WHEELING — Wheeling Hospital’s robotic-assisted surgical program is growing at an accelerated rate and benefiting patients in many ways.

Since implementing the da Vinci Surgical System two years ago, the hospital’s annual growth rate of robotic-assisted surgeries is 145 percent, officials said Wednesday.

“We are averaging 80 procedures a quarter and growing,” said Greta Stewart, business director of perioperative services. “Each quarter has been higher than the previous one.”

For instance, Stewart said 99 procedures were performed in the most recent three-month period.

Dr. Gary DeGuzman, director of minimally invasive and pelvic reconstructive and gynecological robotic surgery, said the hospital is looking to expand usage of robotic-assisted surgery.

A robot cannot replace a human in the operating room, but the use of a robotic-assisted system can enhance a surgeon’s skills.

“It’s making good surgeons even better surgeons,” DeGuzman said.

Currently, five surgeons are using the da Vinci robotic system for general to complex procedures at Wheeling Hospital. They are DeGuzman and Drs. David Ghaphery, Howard Shackelford, Steven Wiley and John Wolen.

Robotic surgery is used typically for minimally invasive surgeries — procedures performed through tiny incisions — but can be used for certain traditional open surgical procedures.

For patients, robotic-assisted methods offer several benefits, DeGuzman said. They include shorter hospital stays; less pain, which means less use of narcotics; decreased risk of surgical site infections; decreased risk of conversion to open procedures, which require larger incisions; minimal blood loss, which means fewer transfusions; smaller, less noticeable scarring; reduced need for re-admission to the hospital and faster return to daily activities.

For surgeons, a robotic-assisted system provides better ergonomics, improved wrist motion and enhanced suturing capabilities. It also allows for more precise movement and minimizes the difficulty of operating on obese abdominal walls, he said.

Surgeons have advanced, computerized laparoscopic tools in this system.

“All of the tools are equipped with multiple safety procedures to protect the patient,” he said.

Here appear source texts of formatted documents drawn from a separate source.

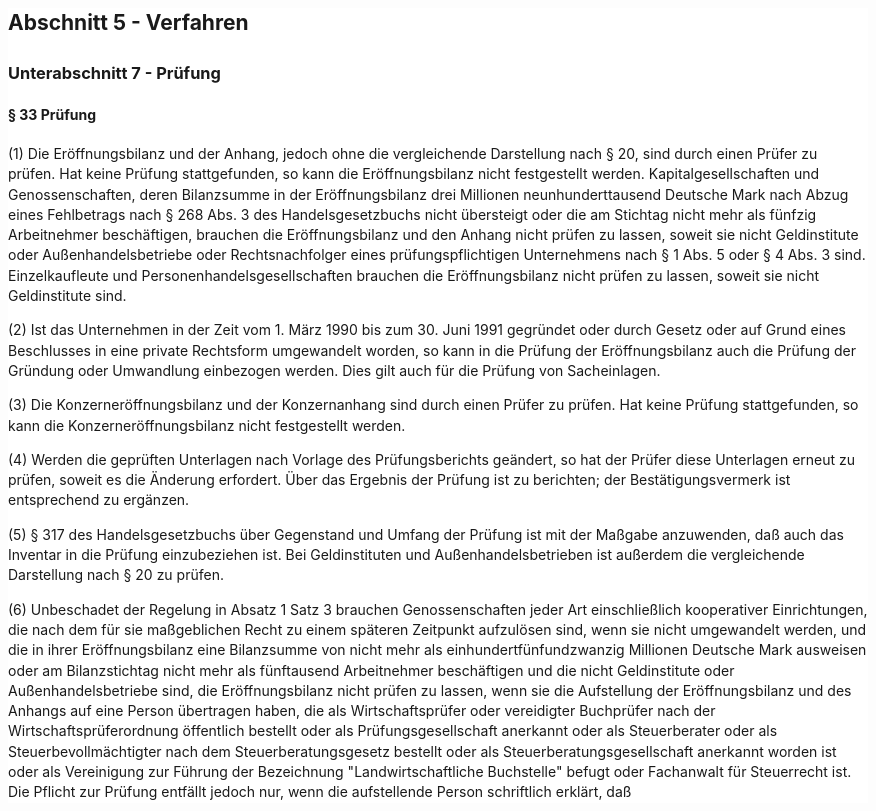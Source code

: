 ## Abschnitt 5 - Verfahren



### Unterabschnitt 7 - Prüfung



#### § 33 Prüfung

(1) Die Eröffnungsbilanz und der Anhang, jedoch ohne die vergleichende
Darstellung nach § 20, sind durch einen Prüfer zu prüfen. Hat keine
Prüfung stattgefunden, so kann die Eröffnungsbilanz nicht festgestellt
werden. Kapitalgesellschaften und Genossenschaften, deren Bilanzsumme
in der Eröffnungsbilanz drei Millionen neunhunderttausend Deutsche
Mark nach Abzug eines Fehlbetrags nach § 268 Abs. 3 des
Handelsgesetzbuchs nicht übersteigt oder die am Stichtag nicht mehr
als fünfzig Arbeitnehmer beschäftigen, brauchen die Eröffnungsbilanz
und den Anhang nicht prüfen zu lassen, soweit sie nicht Geldinstitute
oder Außenhandelsbetriebe oder Rechtsnachfolger eines
prüfungspflichtigen Unternehmens nach § 1 Abs. 5 oder § 4 Abs. 3 sind.
Einzelkaufleute und Personenhandelsgesellschaften brauchen die
Eröffnungsbilanz nicht prüfen zu lassen, soweit sie nicht
Geldinstitute sind.

(2) Ist das Unternehmen in der Zeit vom 1. März 1990 bis zum 30. Juni
1991 gegründet oder durch Gesetz oder auf Grund eines Beschlusses in
eine private Rechtsform umgewandelt worden, so kann in die Prüfung der
Eröffnungsbilanz auch die Prüfung der Gründung oder Umwandlung
einbezogen werden. Dies gilt auch für die Prüfung von Sacheinlagen.

(3) Die Konzerneröffnungsbilanz und der Konzernanhang sind durch einen
Prüfer zu prüfen. Hat keine Prüfung stattgefunden, so kann die
Konzerneröffnungsbilanz nicht festgestellt werden.

(4) Werden die geprüften Unterlagen nach Vorlage des Prüfungsberichts
geändert, so hat der Prüfer diese Unterlagen erneut zu prüfen, soweit
es die Änderung erfordert. Über das Ergebnis der Prüfung ist zu
berichten; der Bestätigungsvermerk ist entsprechend zu ergänzen.

(5) § 317 des Handelsgesetzbuchs über Gegenstand und Umfang der
Prüfung ist mit der Maßgabe anzuwenden, daß auch das Inventar in die
Prüfung einzubeziehen ist. Bei Geldinstituten und
Außenhandelsbetrieben ist außerdem die vergleichende Darstellung nach
§ 20 zu prüfen.

(6) Unbeschadet der Regelung in Absatz 1 Satz 3 brauchen
Genossenschaften jeder Art einschließlich kooperativer Einrichtungen,
die nach dem für sie maßgeblichen Recht zu einem späteren Zeitpunkt
aufzulösen sind, wenn sie nicht umgewandelt werden, und die in ihrer
Eröffnungsbilanz eine Bilanzsumme von nicht mehr als
einhundertfünfundzwanzig Millionen Deutsche Mark ausweisen oder am
Bilanzstichtag nicht mehr als fünftausend Arbeitnehmer beschäftigen
und die nicht Geldinstitute oder Außenhandelsbetriebe sind, die
Eröffnungsbilanz nicht prüfen zu lassen, wenn sie die Aufstellung der
Eröffnungsbilanz und des Anhangs auf eine Person übertragen haben, die
als Wirtschaftsprüfer oder vereidigter Buchprüfer nach der
Wirtschaftsprüferordnung öffentlich bestellt oder als
Prüfungsgesellschaft anerkannt oder als Steuerberater oder als
Steuerbevollmächtigter nach dem Steuerberatungsgesetz bestellt oder
als Steuerberatungsgesellschaft anerkannt worden ist oder als
Vereinigung zur Führung der Bezeichnung "Landwirtschaftliche
Buchstelle" befugt oder Fachanwalt für Steuerrecht ist. Die Pflicht
zur Prüfung entfällt jedoch nur, wenn die aufstellende Person
schriftlich erklärt, daß
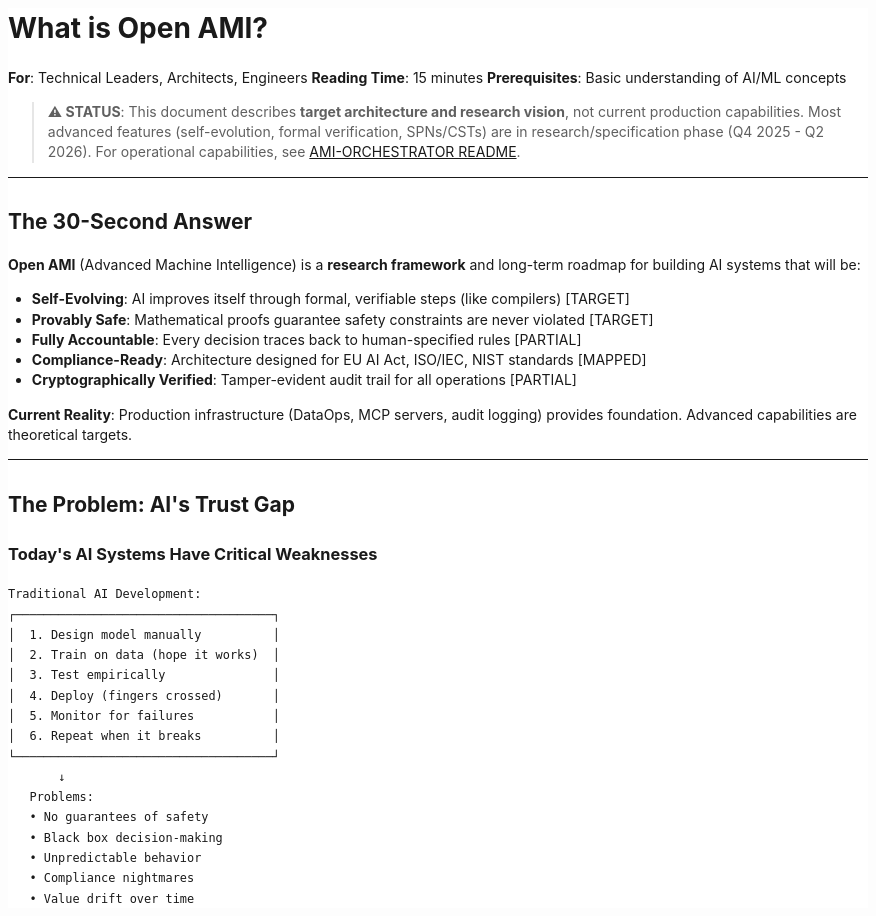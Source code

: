 # What is Open AMI?

**For**: Technical Leaders, Architects, Engineers
**Reading Time**: 15 minutes
**Prerequisites**: Basic understanding of AI/ML concepts

> **⚠️ STATUS**: This document describes **target architecture and research vision**, not current production capabilities. Most advanced features (self-evolution, formal verification, SPNs/CSTs) are in research/specification phase (Q4 2025 - Q2 2026). For operational capabilities, see [AMI-ORCHESTRATOR README](../../../README.md).

---

## The 30-Second Answer

**Open AMI** (Advanced Machine Intelligence) is a **research framework** and long-term roadmap for building AI systems that will be:

- **Self-Evolving**: AI improves itself through formal, verifiable steps (like compilers) [TARGET]
- **Provably Safe**: Mathematical proofs guarantee safety constraints are never violated [TARGET]
- **Fully Accountable**: Every decision traces back to human-specified rules [PARTIAL]
- **Compliance-Ready**: Architecture designed for EU AI Act, ISO/IEC, NIST standards [MAPPED]
- **Cryptographically Verified**: Tamper-evident audit trail for all operations [PARTIAL]

**Current Reality**: Production infrastructure (DataOps, MCP servers, audit logging) provides foundation. Advanced capabilities are theoretical targets.

---

## The Problem: AI's Trust Gap

### Today's AI Systems Have Critical Weaknesses

```
Traditional AI Development:
┌────────────────────────────────────┐
│  1. Design model manually          │
│  2. Train on data (hope it works)  │
│  3. Test empirically               │
│  4. Deploy (fingers crossed)       │
│  5. Monitor for failures           │
│  6. Repeat when it breaks          │
└────────────────────────────────────┘
       ↓
   Problems:
   • No guarantees of safety
   • Black box decision-making
   • Unpredictable behavior
   • Compliance nightmares
   • Value drift over time
```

In the da Vinci set-up, a camera arm and mechanical arms, with attached surgical instruments, are situated at the operating table. A surgeon controls the robotic arms from a nearby console.

The console offers a three-dimensional, high-definition, magnified view of the surgical site.

“The articulation on this device is excellent,” he said.

DeGuzman, an obstetrician and gynecologist, is using robotic-assisted surgery for hysterectomies and to treat conditions such as pelvic organ prolapse, benign and malignant diseases, endometriosis and pelvic adhesive disease.

Citing advantages of the robotic system, DeGuzman said he was able to perform a recent procedure “that I never thought I’d be able to do laparoscopically.”

As general and trauma surgeons, Ghaphery and Wolen use the robotic system for a wide range of procedures, including those for gall bladder; colon resection; hernias; spleen; and pancreatic issues.

Shackelford, a general, cardiovascular and thoracic surgeon, uses da Vinci for laparoscopic colectomies and for hernias.

Wiley, a colorectal surgeon, performs robotic surgery for colon resection, benign and malignant cancer, diverticular diseases, rectal prolapse, colostomy reverse and colorectal cancer.